- _What the exercise asks_: Print the data below exactly, but only the lines from the one containing "- ✅ $1M+ TVL" down to the one containing "2. **Infrastructure Ready**: Chainlink", inclusive.

* * * *

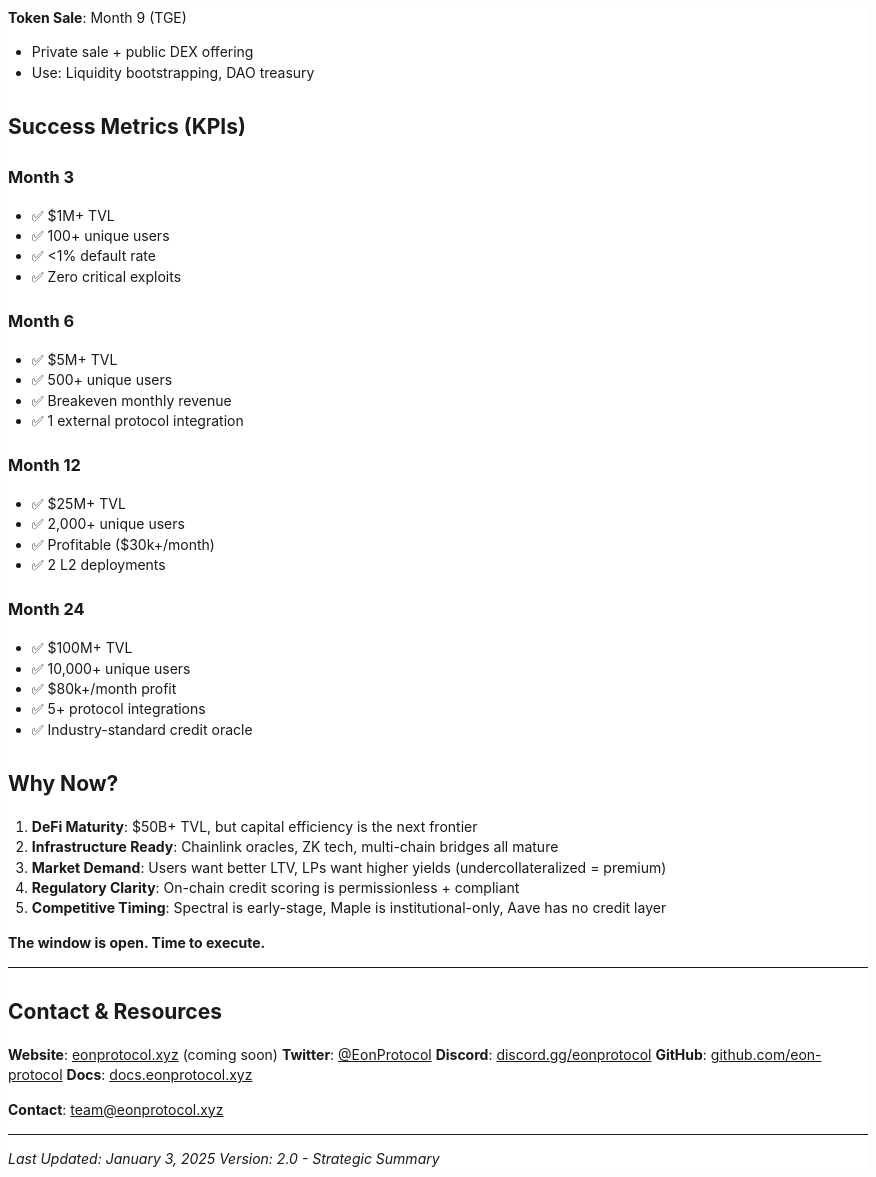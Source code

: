 **Token Sale**: Month 9 (TGE)
- Private sale + public DEX offering
- Use: Liquidity bootstrapping, DAO treasury

## Success Metrics (KPIs)

### Month 3
- ✅ $1M+ TVL
- ✅ 100+ unique users
- ✅ <1% default rate
- ✅ Zero critical exploits

### Month 6
- ✅ $5M+ TVL
- ✅ 500+ unique users
- ✅ Breakeven monthly revenue
- ✅ 1 external protocol integration

### Month 12
- ✅ $25M+ TVL
- ✅ 2,000+ unique users
- ✅ Profitable ($30k+/month)
- ✅ 2 L2 deployments

### Month 24
- ✅ $100M+ TVL
- ✅ 10,000+ unique users
- ✅ $80k+/month profit
- ✅ 5+ protocol integrations
- ✅ Industry-standard credit oracle

## Why Now?

1. **DeFi Maturity**: $50B+ TVL, but capital efficiency is the next frontier
2. **Infrastructure Ready**: Chainlink oracles, ZK tech, multi-chain bridges all mature
3. **Market Demand**: Users want better LTV, LPs want higher yields (undercollateralized = premium)
4. **Regulatory Clarity**: On-chain credit scoring is permissionless + compliant
5. **Competitive Timing**: Spectral is early-stage, Maple is institutional-only, Aave has no credit layer

**The window is open. Time to execute.**

---

## Contact & Resources

**Website**: [eonprotocol.xyz](https://eonprotocol.xyz) (coming soon)
**Twitter**: [@EonProtocol](https://twitter.com/EonProtocol)
**Discord**: [discord.gg/eonprotocol](https://discord.gg/eonprotocol)
**GitHub**: [github.com/eon-protocol](https://github.com/eon-protocol)
**Docs**: [docs.eonprotocol.xyz](https://docs.eonprotocol.xyz)

**Contact**: team@eonprotocol.xyz

---

*Last Updated: January 3, 2025*
*Version: 2.0 - Strategic Summary*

* * * *

- _Answer space_:
- ✅ $1M+ TVL
- ✅ 100+ unique users
- ✅ <1% default rate
- ✅ Zero critical exploits

### Month 6
- ✅ $5M+ TVL
- ✅ 500+ unique users
- ✅ Breakeven monthly revenue
- ✅ 1 external protocol integration

### Month 12
- ✅ $25M+ TVL
- ✅ 2,000+ unique users
- ✅ Profitable ($30k+/month)
- ✅ 2 L2 deployments

### Month 24
- ✅ $100M+ TVL
- ✅ 10,000+ unique users
- ✅ $80k+/month profit
- ✅ 5+ protocol integrations
- ✅ Industry-standard credit oracle

## Why Now?

1. **DeFi Maturity**: $50B+ TVL, but capital efficiency is the next frontier
2. **Infrastructure Ready**: Chainlink oracles, ZK tech, multi-chain bridges all mature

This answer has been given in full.